• Provided entries
******
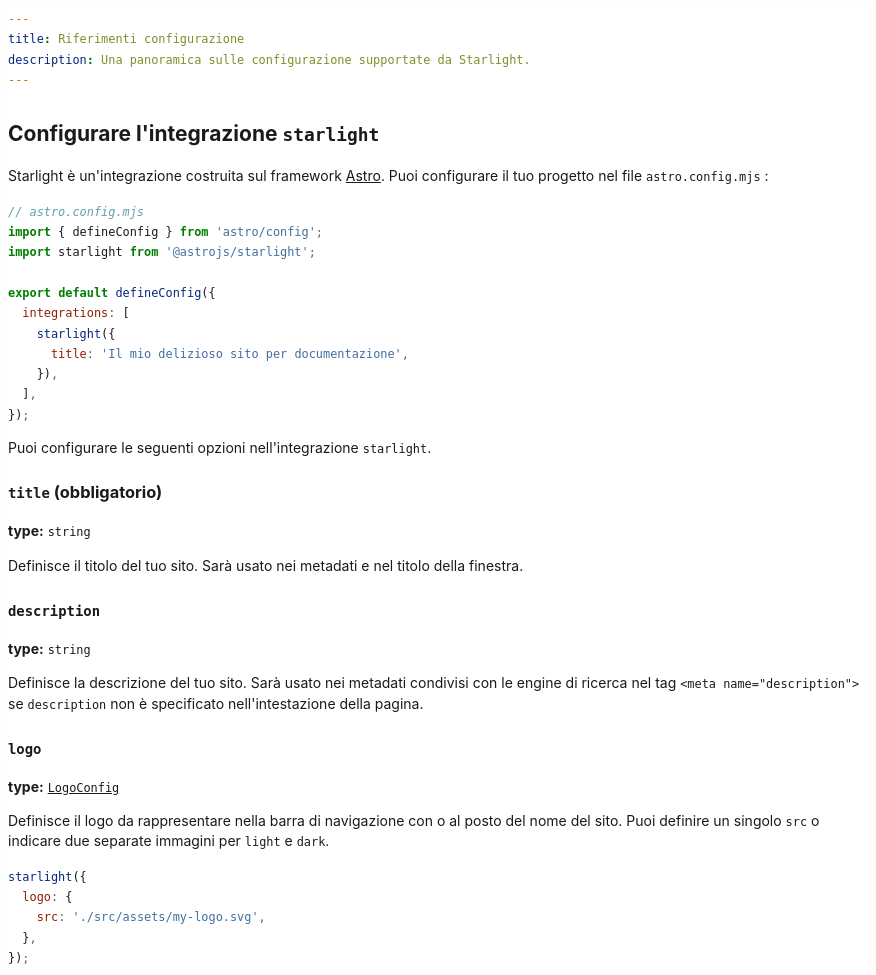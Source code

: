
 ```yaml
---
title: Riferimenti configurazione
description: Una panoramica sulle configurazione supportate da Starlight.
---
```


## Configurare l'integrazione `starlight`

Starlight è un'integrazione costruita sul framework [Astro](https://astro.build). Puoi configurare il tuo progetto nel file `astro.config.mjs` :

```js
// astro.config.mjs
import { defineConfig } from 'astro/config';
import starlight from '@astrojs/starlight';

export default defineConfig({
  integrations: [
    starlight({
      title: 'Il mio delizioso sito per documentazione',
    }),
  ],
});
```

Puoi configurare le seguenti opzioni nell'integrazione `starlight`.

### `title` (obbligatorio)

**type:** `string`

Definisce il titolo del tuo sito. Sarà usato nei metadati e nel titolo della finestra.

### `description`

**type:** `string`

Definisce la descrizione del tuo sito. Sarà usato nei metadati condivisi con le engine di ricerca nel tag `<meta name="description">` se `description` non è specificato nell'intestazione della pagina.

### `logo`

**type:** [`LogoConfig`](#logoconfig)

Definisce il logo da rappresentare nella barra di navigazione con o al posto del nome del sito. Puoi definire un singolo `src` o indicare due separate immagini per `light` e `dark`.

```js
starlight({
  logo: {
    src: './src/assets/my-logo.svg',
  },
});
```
******
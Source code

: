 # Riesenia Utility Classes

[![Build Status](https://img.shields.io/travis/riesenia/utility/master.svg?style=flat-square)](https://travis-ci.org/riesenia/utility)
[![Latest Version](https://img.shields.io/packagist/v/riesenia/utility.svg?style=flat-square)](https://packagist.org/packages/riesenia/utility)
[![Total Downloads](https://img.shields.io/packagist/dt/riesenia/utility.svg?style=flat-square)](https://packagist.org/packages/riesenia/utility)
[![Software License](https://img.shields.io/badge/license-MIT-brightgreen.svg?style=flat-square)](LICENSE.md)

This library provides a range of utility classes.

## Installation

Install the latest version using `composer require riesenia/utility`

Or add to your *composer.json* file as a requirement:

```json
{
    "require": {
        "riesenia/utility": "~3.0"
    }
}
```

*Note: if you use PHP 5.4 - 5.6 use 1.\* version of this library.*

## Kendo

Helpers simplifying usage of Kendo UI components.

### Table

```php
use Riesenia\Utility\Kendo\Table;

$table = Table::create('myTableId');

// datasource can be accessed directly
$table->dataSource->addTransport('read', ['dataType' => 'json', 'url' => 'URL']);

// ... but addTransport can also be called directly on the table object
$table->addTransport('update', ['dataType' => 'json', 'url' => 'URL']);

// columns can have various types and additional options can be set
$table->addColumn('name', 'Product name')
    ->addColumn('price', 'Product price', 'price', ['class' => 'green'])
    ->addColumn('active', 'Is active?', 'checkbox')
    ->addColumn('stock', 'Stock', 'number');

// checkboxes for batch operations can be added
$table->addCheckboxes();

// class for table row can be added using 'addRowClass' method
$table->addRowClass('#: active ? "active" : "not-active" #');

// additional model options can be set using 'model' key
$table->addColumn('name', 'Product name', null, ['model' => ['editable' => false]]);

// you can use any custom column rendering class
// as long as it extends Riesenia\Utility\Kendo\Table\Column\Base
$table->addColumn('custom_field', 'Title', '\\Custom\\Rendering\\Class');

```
******
• Problem
From the listing above, give the number of lines in which the word "Product" occurs, and nothing else.

• Response below
3